To confirm router interference:
# Bypass router with direct modem connection
# Scan from same network using different scanner
nmap --script=firewall-bypass your.server.ip
# Check router admin interface for media servicesDuring a routine security audit of my Debian Testing webserver, I encountered perplexing nmap scan discrepancies:
# From local network (BT Homehub):
Not shown: 996 filtered ports
PORT STATE SERVICE
80/tcp open http
554/tcp open rtsp
7070/tcp open realserver
9000/tcp open cslistener
# From remote servers:
Not shown: 998 filtered ports
PORT STATE SERVICE
80/tcp open http
9000/tcp open cslistener
First, I confirmed no local services were actually listening on these ports:
netstat -tulnp | grep -E '554|7070'
ss -tulnp | grep -E ':554|:7070'
lsof -i :554 -i :7070All commands returned empty results, suggesting these weren't actual open ports on my server.

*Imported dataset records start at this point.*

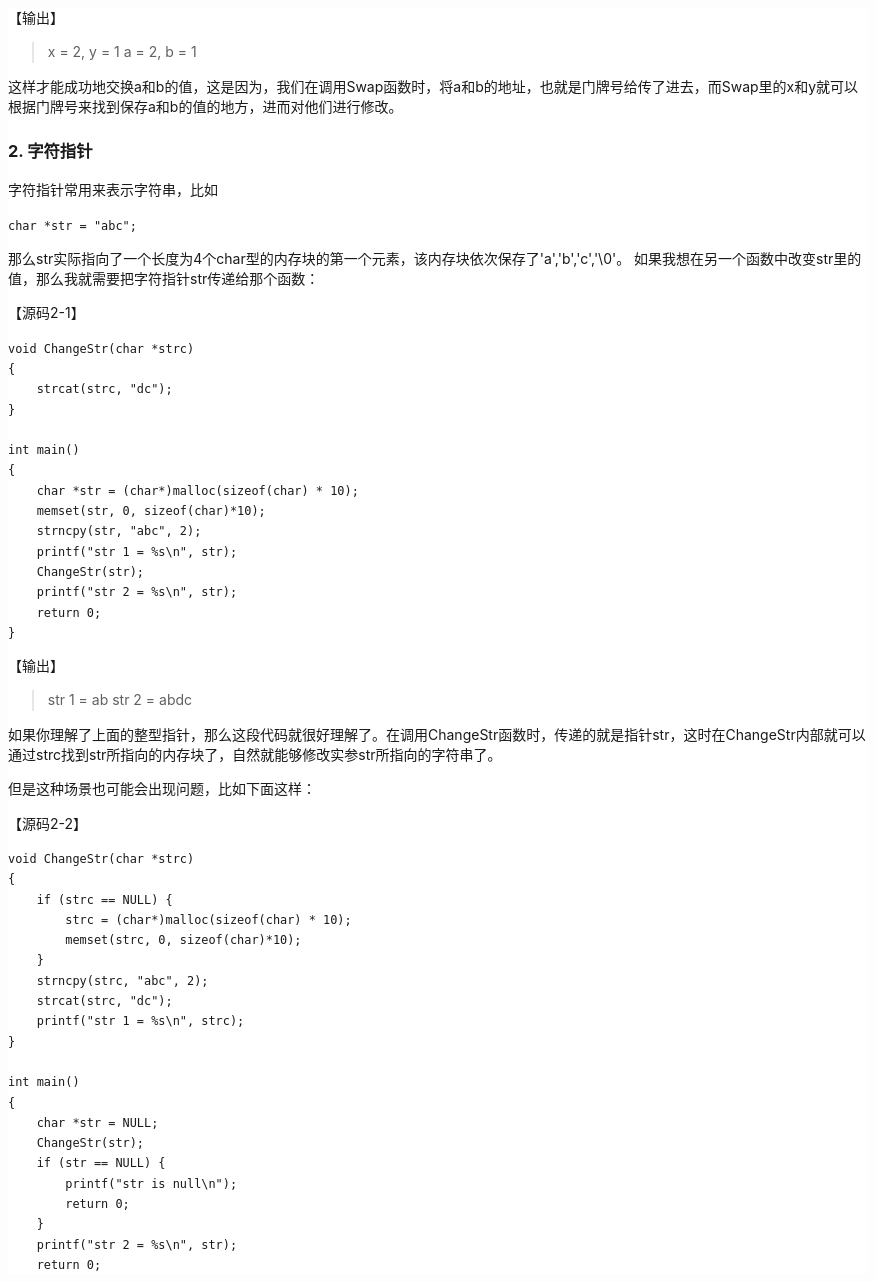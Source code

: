 【输出】
> x = 2, y = 1
a = 2, b = 1

这样才能成功地交换a和b的值，这是因为，我们在调用Swap函数时，将a和b的地址，也就是门牌号给传了进去，而Swap里的x和y就可以根据门牌号来找到保存a和b的值的地方，进而对他们进行修改。

### 2. 字符指针

字符指针常用来表示字符串，比如

```
char *str = "abc";
```

那么str实际指向了一个长度为4个char型的内存块的第一个元素，该内存块依次保存了'a','b','c','\0'。
如果我想在另一个函数中改变str里的值，那么我就需要把字符指针str传递给那个函数：

【源码2-1】
```
void ChangeStr(char *strc)
{
    strcat(strc, "dc");
}

int main()
{
    char *str = (char*)malloc(sizeof(char) * 10);
    memset(str, 0, sizeof(char)*10);
    strncpy(str, "abc", 2);
    printf("str 1 = %s\n", str);
    ChangeStr(str);
    printf("str 2 = %s\n", str);
    return 0;
}
```

【输出】
> str 1 = ab
str 2 = abdc

如果你理解了上面的整型指针，那么这段代码就很好理解了。在调用ChangeStr函数时，传递的就是指针str，这时在ChangeStr内部就可以通过strc找到str所指向的内存块了，自然就能够修改实参str所指向的字符串了。

但是这种场景也可能会出现问题，比如下面这样：

【源码2-2】
```
void ChangeStr(char *strc)
{
    if (strc == NULL) {
        strc = (char*)malloc(sizeof(char) * 10);
        memset(strc, 0, sizeof(char)*10);
    }
    strncpy(strc, "abc", 2);
    strcat(strc, "dc");
    printf("str 1 = %s\n", strc);
}

int main()
{
    char *str = NULL;
    ChangeStr(str);
    if (str == NULL) {
        printf("str is null\n");
        return 0;
    }
    printf("str 2 = %s\n", str);
    return 0;
```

The key observations point to network-level manipulation:
- Ports only appear open from specific networks (my home ISP)
- Standard services (RTSP on 554, RealServer on 7070) commonly intercepted by ISPs
- Behavior consistent with transparent proxies or carrier-grade NAT
To verify if this was ISP-level behavior, I ran targeted tests:
# Check if ports respond differently to malformed requests
nmap -sV --script=banner -p554,7070 your.server.ip
# Test with non-standard protocols
echo "FAKE RTSP REQUEST" | nc -vn your.server.ip 554
echo "RANDOM DATA" | nc -vn your.server.ip 7070If these return service banners or unexpected responses, it confirms intermediate devices.

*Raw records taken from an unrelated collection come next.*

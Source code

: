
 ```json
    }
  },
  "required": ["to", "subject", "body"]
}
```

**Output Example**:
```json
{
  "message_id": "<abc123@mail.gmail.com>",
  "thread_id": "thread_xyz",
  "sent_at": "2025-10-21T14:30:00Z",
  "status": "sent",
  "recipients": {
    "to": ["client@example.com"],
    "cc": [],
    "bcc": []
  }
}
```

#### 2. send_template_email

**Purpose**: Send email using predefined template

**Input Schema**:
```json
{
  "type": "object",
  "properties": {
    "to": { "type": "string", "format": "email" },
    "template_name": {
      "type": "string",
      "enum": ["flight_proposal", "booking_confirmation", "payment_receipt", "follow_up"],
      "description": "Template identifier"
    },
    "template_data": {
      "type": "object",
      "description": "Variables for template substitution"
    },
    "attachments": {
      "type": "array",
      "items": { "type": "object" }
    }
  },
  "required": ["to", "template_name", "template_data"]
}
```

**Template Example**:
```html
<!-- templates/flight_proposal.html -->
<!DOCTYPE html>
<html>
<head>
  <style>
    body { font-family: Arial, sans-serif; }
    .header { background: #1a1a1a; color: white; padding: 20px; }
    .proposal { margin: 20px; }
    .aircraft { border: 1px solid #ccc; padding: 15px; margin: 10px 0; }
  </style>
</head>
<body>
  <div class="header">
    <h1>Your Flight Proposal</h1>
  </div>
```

Despite using arno-iptables-firewall, I audited rules to ensure no leaks:
iptables -L -n -v
iptables -t nat -L -n -v
iptables-save > current_rules.txtRunning tcpdump revealed the truth:
tcpdump -i eth0 'port 554 or port 7070' -w suspect_ports.pcapAnalysis showed SYN-ACK responses coming not from my server but from intermediate hops.
For definitive proof and mitigation:
- Compare traceroutes from different networks
- Test from multiple geographical locations using services like ping.eu
- Implement port knocking for sensitive services
- Consider VPN tunneling to bypass ISP inspection
The root cause became clear: My ISP was performing deep packet inspection and transparently intercepting certain media-related ports, a common practice among some providers for "value-added services" or traffic shaping.